On Wed, 10 Mar 99 11:49:15 EST "Robert Rogers"
<robert.rogers(--nospam--at)woolpert.com> writes:
>==SNIP=========================
>
>     From: rnester(--nospam--at)juno.com [mailto:rnester(--nospam--at)juno.com]
>     Sent: Wednesday, March 10, 1999 1:30 AM
>     To: seaint(--nospam--at)seaint.org
>     Subject: Re: Crane Design; SE v. ME
>
>     Drew ---
>
>     In general, cranes are cranes, not building structures.  The 
>manufacturer
>     certifies complience with Crane Manufacturers Association of 
>America
>     (CMAA), ANSI, and OSHA requirements, including installation (if 
>within
>     contract scope).  None of these codes and standards address 
>earthquake
>     loads and seismic design.
>
>===SNIP========================
>
>Although CMAA and ANSI standard do not address this issue, ASME has a 
>standard 
>that does (if I remember correctly). For bridge cranes that handle 
>hazardous 
>material (i.e. nuclear, toxic, etc.)ASME NOG-1 addresses seismic 
>loading and 
>bridge crane design.  However, this standard would have to be invoked 
>in the 
>contract documents and requires a very stringent treatment of the 
>structural 
>design of the crane.
>
>
>Short of this, if the crane runway is in the building I don't, 
>offhand, see how 
>you can get by without performing a response spectrum analysis of the 
>building 
>to obtain the accelerated response spectrum at the bridge crane level. 
> Once 
>this is known, a model can be setup with the crane and an analysis 
>performed.
>
>______________________________ Reply Separator 
>_________________________________
>Subject: RE: Crane Design; SE v. ME
>Author:  seaint(--nospam--at)seaint.org at Internet
>Date:    3/10/99 10:53 AM
>
>
>
>
>-----Original Message-----
>From: rnester(--nospam--at)juno.com [mailto:rnester(--nospam--at)juno.com]
>Sent: Wednesday, March 10, 1999 1:30 AM
>To: seaint(--nospam--at)seaint.org
>Subject: Re: Crane Design; SE v.
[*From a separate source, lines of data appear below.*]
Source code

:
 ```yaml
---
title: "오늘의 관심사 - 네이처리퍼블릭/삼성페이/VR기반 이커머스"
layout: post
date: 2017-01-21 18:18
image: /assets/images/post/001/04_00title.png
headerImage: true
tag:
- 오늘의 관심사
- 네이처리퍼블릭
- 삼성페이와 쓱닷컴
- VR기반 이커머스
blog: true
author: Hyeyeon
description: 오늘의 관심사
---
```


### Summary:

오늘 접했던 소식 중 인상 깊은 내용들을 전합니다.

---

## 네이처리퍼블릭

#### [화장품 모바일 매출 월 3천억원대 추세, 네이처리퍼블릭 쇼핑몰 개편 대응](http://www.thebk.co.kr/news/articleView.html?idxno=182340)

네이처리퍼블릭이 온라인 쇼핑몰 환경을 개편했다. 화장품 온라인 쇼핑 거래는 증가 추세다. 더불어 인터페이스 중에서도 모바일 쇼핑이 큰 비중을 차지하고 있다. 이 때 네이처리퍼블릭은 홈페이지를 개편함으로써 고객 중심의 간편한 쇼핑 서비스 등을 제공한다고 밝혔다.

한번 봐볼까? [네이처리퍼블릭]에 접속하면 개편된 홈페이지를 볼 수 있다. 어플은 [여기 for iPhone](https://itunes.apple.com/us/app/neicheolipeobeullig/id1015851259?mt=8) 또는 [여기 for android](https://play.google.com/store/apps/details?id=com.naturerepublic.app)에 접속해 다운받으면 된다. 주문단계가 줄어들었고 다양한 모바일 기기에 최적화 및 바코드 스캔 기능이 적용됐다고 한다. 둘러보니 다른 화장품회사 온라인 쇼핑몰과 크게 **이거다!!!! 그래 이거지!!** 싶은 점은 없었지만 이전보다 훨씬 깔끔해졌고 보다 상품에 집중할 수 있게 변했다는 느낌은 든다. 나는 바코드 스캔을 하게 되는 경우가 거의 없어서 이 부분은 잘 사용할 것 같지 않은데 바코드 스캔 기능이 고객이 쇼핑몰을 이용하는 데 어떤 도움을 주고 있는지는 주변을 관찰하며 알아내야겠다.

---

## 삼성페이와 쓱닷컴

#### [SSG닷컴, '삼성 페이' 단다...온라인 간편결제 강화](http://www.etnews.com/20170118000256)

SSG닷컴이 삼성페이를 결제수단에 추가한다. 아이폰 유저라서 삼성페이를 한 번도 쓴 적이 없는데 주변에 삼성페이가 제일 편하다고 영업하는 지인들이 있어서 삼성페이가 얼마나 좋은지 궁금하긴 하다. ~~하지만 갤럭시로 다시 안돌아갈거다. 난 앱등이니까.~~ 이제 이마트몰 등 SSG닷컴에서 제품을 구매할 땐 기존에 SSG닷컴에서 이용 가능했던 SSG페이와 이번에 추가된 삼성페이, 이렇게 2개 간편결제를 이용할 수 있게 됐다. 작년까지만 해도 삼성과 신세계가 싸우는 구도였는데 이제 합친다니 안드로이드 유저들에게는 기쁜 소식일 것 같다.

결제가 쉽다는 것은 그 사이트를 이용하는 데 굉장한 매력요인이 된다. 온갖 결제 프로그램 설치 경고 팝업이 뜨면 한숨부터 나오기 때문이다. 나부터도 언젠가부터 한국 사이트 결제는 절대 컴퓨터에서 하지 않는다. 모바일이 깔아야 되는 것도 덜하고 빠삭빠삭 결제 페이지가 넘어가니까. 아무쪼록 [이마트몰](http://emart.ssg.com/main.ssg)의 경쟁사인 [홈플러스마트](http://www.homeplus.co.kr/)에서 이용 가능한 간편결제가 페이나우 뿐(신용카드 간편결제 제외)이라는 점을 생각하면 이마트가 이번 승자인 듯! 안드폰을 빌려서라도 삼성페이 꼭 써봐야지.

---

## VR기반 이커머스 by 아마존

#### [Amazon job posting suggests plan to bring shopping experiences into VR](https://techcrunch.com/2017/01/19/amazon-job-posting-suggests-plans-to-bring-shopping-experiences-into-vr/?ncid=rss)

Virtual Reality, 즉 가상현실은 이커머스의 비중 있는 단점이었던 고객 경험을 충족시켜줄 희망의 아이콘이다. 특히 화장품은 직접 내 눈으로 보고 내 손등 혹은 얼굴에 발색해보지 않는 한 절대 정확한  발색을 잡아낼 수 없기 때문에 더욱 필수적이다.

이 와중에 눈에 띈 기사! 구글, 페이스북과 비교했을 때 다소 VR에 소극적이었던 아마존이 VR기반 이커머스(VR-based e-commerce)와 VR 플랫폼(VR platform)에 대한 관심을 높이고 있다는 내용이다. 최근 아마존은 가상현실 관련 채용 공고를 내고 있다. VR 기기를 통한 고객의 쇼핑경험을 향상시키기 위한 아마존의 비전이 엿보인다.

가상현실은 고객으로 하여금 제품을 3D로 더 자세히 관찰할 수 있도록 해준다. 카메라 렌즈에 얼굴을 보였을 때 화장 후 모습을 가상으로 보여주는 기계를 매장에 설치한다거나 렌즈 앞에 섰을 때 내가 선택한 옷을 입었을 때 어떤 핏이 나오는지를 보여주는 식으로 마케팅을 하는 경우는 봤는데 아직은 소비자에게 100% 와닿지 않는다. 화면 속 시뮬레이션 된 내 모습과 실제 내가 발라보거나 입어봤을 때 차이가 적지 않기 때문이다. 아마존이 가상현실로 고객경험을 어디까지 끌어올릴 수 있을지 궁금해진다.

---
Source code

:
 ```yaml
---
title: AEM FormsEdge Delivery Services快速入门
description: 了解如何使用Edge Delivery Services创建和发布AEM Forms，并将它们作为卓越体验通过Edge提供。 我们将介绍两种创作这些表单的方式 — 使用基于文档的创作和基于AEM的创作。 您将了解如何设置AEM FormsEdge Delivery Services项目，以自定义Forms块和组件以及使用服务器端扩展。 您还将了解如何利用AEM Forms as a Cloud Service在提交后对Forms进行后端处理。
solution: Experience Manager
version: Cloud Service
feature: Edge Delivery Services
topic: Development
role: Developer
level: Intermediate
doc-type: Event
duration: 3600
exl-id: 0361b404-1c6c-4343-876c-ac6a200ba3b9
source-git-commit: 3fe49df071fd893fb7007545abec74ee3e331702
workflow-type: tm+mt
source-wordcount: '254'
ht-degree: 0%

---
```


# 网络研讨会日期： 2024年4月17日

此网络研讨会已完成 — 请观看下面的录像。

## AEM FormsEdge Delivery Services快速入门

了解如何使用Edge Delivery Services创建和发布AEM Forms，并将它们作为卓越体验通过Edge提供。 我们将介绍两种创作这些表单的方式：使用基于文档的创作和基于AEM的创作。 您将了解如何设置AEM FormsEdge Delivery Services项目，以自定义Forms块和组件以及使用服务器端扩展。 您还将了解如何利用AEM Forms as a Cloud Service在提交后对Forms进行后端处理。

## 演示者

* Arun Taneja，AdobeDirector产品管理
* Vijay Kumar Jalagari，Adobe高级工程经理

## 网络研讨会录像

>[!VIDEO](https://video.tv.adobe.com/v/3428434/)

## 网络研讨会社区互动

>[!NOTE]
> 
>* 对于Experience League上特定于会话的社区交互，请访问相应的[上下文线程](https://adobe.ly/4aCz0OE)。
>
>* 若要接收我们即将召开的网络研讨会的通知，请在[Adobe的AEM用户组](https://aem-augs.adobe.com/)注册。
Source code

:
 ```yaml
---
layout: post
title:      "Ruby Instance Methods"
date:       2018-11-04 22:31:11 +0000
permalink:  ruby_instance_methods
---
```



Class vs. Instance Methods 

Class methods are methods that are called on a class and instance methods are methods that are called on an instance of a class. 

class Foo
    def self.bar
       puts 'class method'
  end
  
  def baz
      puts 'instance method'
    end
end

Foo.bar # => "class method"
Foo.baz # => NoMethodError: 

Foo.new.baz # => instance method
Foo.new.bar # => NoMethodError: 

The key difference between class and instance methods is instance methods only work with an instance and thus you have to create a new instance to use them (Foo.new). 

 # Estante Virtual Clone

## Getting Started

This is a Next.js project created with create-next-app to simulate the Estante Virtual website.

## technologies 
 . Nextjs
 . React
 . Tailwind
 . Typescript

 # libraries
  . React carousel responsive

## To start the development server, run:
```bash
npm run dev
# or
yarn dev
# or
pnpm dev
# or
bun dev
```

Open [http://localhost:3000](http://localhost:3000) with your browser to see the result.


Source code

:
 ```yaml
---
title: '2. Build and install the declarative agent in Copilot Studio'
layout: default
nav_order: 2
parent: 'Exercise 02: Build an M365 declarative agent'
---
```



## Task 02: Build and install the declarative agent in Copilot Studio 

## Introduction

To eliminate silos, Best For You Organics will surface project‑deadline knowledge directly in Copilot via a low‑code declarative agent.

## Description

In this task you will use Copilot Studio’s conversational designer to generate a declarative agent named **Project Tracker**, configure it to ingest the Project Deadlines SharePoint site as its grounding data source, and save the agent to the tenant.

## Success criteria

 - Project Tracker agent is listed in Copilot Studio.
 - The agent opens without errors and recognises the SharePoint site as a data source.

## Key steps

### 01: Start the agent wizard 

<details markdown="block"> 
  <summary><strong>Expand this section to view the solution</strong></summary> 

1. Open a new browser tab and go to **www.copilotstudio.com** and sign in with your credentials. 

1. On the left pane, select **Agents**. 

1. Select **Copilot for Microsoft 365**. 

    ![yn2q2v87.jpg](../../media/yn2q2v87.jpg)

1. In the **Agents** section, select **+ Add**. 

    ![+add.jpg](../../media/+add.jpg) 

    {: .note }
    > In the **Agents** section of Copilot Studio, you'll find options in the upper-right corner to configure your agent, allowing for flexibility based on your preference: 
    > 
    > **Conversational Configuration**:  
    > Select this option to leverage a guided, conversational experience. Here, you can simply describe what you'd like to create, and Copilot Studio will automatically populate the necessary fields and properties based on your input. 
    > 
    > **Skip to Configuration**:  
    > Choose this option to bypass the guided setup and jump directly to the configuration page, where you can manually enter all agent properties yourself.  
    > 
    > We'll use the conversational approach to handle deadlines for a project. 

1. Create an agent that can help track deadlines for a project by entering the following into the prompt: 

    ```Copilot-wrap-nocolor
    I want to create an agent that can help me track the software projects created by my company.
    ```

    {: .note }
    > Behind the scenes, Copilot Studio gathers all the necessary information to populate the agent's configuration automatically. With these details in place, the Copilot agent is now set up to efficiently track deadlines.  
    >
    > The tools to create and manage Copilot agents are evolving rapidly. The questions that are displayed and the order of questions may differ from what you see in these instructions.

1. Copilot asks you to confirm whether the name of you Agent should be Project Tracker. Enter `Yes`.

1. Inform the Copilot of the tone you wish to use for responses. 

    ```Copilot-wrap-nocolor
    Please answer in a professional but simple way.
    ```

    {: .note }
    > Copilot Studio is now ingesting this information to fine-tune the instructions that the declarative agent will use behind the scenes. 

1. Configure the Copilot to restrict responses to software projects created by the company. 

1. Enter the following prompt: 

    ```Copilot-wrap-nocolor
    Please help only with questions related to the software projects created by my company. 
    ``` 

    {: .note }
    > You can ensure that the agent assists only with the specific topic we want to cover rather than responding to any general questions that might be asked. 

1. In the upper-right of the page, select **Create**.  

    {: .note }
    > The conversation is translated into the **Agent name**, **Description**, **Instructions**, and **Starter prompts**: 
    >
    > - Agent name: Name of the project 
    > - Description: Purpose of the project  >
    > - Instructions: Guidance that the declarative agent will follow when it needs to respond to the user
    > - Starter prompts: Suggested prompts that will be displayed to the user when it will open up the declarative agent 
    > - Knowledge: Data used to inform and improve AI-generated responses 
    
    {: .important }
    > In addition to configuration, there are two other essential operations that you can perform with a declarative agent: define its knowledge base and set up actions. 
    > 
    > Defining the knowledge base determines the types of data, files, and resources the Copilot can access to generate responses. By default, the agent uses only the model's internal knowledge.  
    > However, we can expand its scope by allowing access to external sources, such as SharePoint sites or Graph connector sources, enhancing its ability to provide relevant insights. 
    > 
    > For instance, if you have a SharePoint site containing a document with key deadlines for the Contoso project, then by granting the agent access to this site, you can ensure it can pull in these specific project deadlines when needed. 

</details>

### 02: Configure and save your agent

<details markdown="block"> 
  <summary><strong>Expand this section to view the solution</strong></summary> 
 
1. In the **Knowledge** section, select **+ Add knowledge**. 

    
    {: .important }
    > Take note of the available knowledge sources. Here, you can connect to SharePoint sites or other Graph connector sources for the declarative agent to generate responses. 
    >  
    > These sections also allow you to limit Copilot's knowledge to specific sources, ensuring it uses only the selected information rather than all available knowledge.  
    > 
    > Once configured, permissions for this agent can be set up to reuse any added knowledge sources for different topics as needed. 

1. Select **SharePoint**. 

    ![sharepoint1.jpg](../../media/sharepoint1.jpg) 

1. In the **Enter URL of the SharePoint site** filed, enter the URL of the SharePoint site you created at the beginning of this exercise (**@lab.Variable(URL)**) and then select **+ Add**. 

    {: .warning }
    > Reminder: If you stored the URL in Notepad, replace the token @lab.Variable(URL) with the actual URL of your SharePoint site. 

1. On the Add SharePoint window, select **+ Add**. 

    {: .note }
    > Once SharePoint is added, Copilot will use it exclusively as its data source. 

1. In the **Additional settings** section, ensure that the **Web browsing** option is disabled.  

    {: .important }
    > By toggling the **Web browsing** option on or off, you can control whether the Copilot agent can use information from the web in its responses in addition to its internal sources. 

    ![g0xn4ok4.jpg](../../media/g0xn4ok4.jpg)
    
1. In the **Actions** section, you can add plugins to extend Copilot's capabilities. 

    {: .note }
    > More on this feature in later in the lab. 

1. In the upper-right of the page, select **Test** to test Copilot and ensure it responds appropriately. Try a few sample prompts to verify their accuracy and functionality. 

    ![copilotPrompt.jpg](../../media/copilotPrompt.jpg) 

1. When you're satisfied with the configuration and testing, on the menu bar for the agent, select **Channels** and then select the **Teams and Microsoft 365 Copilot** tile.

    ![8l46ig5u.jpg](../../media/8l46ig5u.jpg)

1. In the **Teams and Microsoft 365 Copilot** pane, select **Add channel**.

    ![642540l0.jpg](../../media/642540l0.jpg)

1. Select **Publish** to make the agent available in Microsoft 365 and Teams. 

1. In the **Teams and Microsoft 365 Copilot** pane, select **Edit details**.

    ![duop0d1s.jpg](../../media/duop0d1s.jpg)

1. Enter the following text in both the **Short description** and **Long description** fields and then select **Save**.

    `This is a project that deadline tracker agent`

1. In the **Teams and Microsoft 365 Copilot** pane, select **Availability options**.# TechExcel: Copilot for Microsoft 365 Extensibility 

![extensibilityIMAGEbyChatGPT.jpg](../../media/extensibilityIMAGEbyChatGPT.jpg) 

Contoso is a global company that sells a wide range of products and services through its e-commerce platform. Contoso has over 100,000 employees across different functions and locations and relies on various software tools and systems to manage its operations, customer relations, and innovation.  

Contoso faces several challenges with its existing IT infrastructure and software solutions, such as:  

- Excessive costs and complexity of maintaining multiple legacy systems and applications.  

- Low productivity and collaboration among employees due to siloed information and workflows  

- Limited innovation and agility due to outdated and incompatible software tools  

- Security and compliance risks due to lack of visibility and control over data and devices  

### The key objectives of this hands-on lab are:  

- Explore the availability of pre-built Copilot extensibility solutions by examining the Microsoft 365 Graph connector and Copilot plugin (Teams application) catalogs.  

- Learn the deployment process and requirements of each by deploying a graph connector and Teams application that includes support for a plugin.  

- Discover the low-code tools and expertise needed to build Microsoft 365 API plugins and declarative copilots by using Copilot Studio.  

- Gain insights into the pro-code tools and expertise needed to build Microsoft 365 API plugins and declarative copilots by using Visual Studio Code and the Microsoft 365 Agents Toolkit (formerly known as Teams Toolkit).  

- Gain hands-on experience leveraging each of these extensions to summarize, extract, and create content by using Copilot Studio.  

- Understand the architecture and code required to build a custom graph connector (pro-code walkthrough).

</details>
ME
>
>
>Drew ---
>
>In general, cranes are cranes, not building structures.  The 
>manufacturer
>certifies complience with Crane Manufacturers Association of America
>(CMAA), ANSI, and OSHA requirements, including installation (if within
>contract scope).  None of these codes and standards address earthquake
>loads and seismic design.  CMAA even states that the owner must look
>elsewhere for seismic design of cranes.  AISC attempts to elucidate
>somewhat, but is too simplified, and is not invoked by the crane codes
>and standards.  Bottom line is that the crane manufacturer needs NO
>ENGINEERING LICENCES to build and sell a crane.  The California
>certifier, licensed by CalASHO, needs to have a licensed ME or CE on
>staff in order to certify the final installation.  This requirement
>varies by state, and is different for federal installations.
>
>In general, most building cranes will withstand zone 4 seismic loads, 
>but
>the attachments to the building will not, if designed per crane 
>standards
>(not even close).  Also suspect might be the runway beams.  The crane
>codes and the building codes are truely disconnected, as are the
>practices of engineering of cranes vs. engineering their 
>installations. 
>The loads you have been supplied by the crane engineer do not include
>seismic, as you have suspected.  That disconnect was directly 
>responsible
>for industrial bridge cranes failing and falling to the floors below
>during the 1994 Northridge Earthquake.
>
>I will repeat my offer from a few months ago.  I wrote and published a
>paper on this subject , delivered at the 1996 ASCE Natural Disaster
>Reduction Conference.  I will send the paper and other enlightening
>material to anyone is interested and  who send me thier name and 
>mailing
>address.
>
>Russ Nester, SE, GE
>rnester(--nospam--at)juno.com
>
>On Tue, 9 Mar 1999 19:28:30 -0500 "Drew A. Norman, S.E."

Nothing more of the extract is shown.